La base de l’Ile-Longue (Finistère), qui abrite les quatre sous-marins lanceurs d’engins, est en alerte. (Photo d’archives Claude Prigent)
Jamais un tel niveau de tension militaire, depuis le début de la dissuasion nucléaire assurée depuis la mer (1972), n’avait été enregistré à la pointe bretonne. Partis de l’Ile-Longue, les marins du ou des sous-marins en patrouille sont en alerte maximale.
Au moins un sous-marin de la force de dissuasion en mer
Un des quatre sous-marins basés à l’Ile-Longue assure en permanence la menace du feu nucléaire. Après l’élection de François Mitterrand, en 1981, en pleine crise des euromissiles (1977-1987), cette permanence avait été portée à trois sous-marins (sur six sous-marins SNLE à l’époque en service). Après une dizaine d’années avec trois sous-marins en permanence à la mer, le format est redescendu à un. Sauf que depuis l’escalade de la guerre en Ukraine, le sous-marin en alerte à l’Ile-Longue (en plus de celui parti en patrouille), capable d’appareiller en moins de 72 heures, a rejoint ce contexte de tension inédit. Afin de ne pas faire reposer la crédibilité de la dissuasion sur un seul navire, du jamais vu en 50 ans de dissuasion !

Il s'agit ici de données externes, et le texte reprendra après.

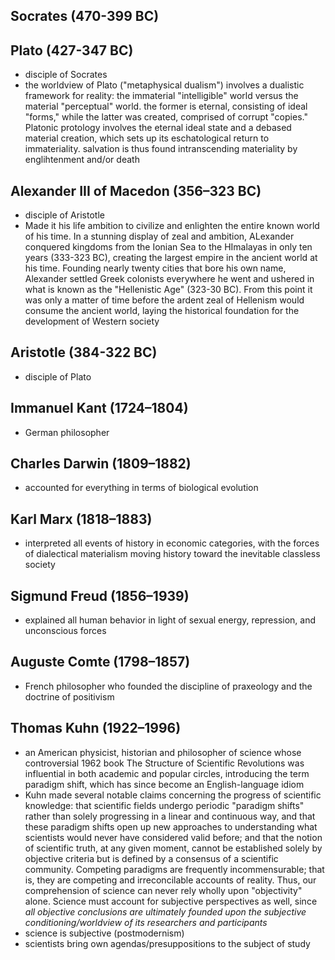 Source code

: ## Socrates (470-399 BC)

## Plato (427-347 BC)
* disciple of Socrates
* the worldview of Plato ("metaphysical dualism") involves a dualistic framework for reality: the immaterial "intelligible" world versus the material "perceptual" world. the former is eternal, consisting of ideal "forms," while the latter was created, comprised of corrupt "copies." Platonic protology involves the eternal ideal state and a debased material creation, which sets up its eschatological return to immateriality. salvation is thus found intranscending materiality by englihtenment and/or death

## Alexander III of Macedon (356–323 BC)
* disciple of Aristotle
* Made it his life ambition to civilize and enlighten the entire known world of his time. In a stunning display of zeal and ambition, ALexander conquered kingdoms from the Ionian Sea to the HImalayas in only ten years (333-323 BC), creating the largest empire in the ancient world at his time. Founding nearly twenty cities that bore his own name, Alexander settled Greek colonists everywhere he went and ushered in what is known as the "Hellenistic Age" (323-30 BC). From this point it was only a matter of time before the ardent zeal of Hellenism would consume the ancient world, laying the historical foundation for the development of Western society

## Aristotle (384-322 BC)
* disciple of Plato

## Immanuel Kant (1724–1804)
* German philosopher

## Charles Darwin (1809–1882)
* accounted for everything in terms of biological evolution

## Karl Marx (1818–1883)
* interpreted all events of history in economic categories, with the forces of dialectical materialism moving history toward the inevitable classless society

## Sigmund Freud (1856–1939)
* explained all human behavior in light of sexual energy, repression, and unconscious forces

## Auguste Comte (1798–1857)
* French philosopher who founded the discipline of praxeology and the doctrine of positivism

## Thomas Kuhn (1922–1996)
* an American physicist, historian and philosopher of science whose controversial 1962 book The Structure of Scientific Revolutions was influential in both academic and popular circles, introducing the term paradigm shift, which has since become an English-language idiom
* Kuhn made several notable claims concerning the progress of scientific knowledge: that scientific fields undergo periodic "paradigm shifts" rather than solely progressing in a linear and continuous way, and that these paradigm shifts open up new approaches to understanding what scientists would never have considered valid before; and that the notion of scientific truth, at any given moment, cannot be established solely by objective criteria but is defined by a consensus of a scientific community. Competing paradigms are frequently incommensurable; that is, they are competing and irreconcilable accounts of reality. Thus, our comprehension of science can never rely wholly upon "objectivity" alone. Science must account for subjective perspectives as well, since _all objective conclusions are ultimately founded upon the subjective conditioning/worldview of its researchers and participants_
* science is subjective (postmodernism)
* scientists bring own agendas/presuppositions to the subject of study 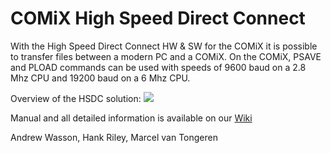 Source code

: # COMiX High Speed Direct Connect

With the High Speed Direct Connect HW & SW for the COMiX it is possible to transfer files between a modern PC and a COMiX. On the COMiX, PSAVE and PLOAD commands can be used with speeds of 9600 baud on a 2.8 Mhz CPU and 19200 baud on a 6 Mhz CPU.

Overview of the HSDC solution: 
![](https://github.com/etxmato/COMiX-HighSpeedDirectConnect/blob/main/images/COMiX-35-HSDC.png)

Manual and all detailed information is available on our [Wiki](https://github.com/etxmato/COMiX-HighSpeedDirectConnect/wiki)

Andrew Wasson, 
Hank Riley,
Marcel van Tongeren
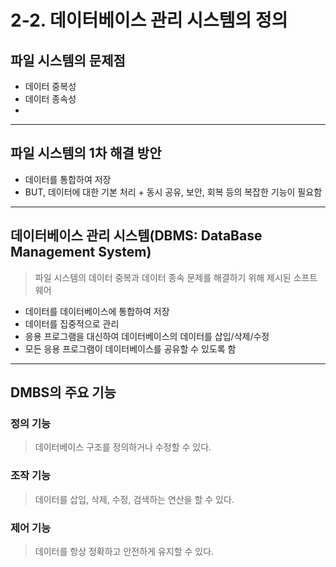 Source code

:# 2-2. 데이터베이스 관리 시스템의 정의
## 파일 시스템의 문제점
- 데이터 중복성
- 데이터 종속성
- 
<hr>

## 파일 시스템의 1차 해결 방안
- 데이터를 통합하여 저장
- BUT, 데이터에 대한 기본 처리 + 동시 공유, 보안, 회복 등의 복잡한 기능이 필요함

<hr>

## 데이터베이스 관리 시스템(DBMS: DataBase Management System)
> 파일 시스템의 데이터 중복과 데이터 종속 문제를 해결하기 위해 제시된 소프트웨어

- 데이터를 데이터베이스에 통합하여 저장 
- 데이터를 집중적으로 관리
- 응용 프로그램을 대신하여 데이터베이스의 데이터를 삽입/삭제/수정
- 모든 응용 프로그램이 데이터베이스를 공유할 수 있도록 함

<hr>

## DMBS의 주요 기능
### 정의 기능
> 데이터베이스 구조를 정의하거나 수정할 수 있다.

### 조작 기능
> 데이터를 삽입, 삭제, 수정, 검색하는 연산을 할 수 있다.

### 제어 기능
> 데이터를 항상 정확하고 안전하게 유지할 수 있다.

Plusieurs niveaux d’alerte
Seul le commandant du SNLE parti en patrouille, peut-être depuis plusieurs semaines pour le premier d’entre eux, dispose de quelques éléments sur la situation géopolitique des plus évolutives. Les 110 marins du bord n’ont, eux, aucune information d’actualité ou de contexte. Coupés du monde, ils restent concentrés sur la marche du navire et des systèmes. Ils doivent pouvoir agir sans délais et sans états d’âme, sans connaître les cibles et les sites frappés (même pas le commandant). Plusieurs niveaux d’alerte sont activés à bord. En cas d’alerte maximale, la difficulté du commandant est de graduer la mobilisation de son équipage sans inquiéter outre mesure.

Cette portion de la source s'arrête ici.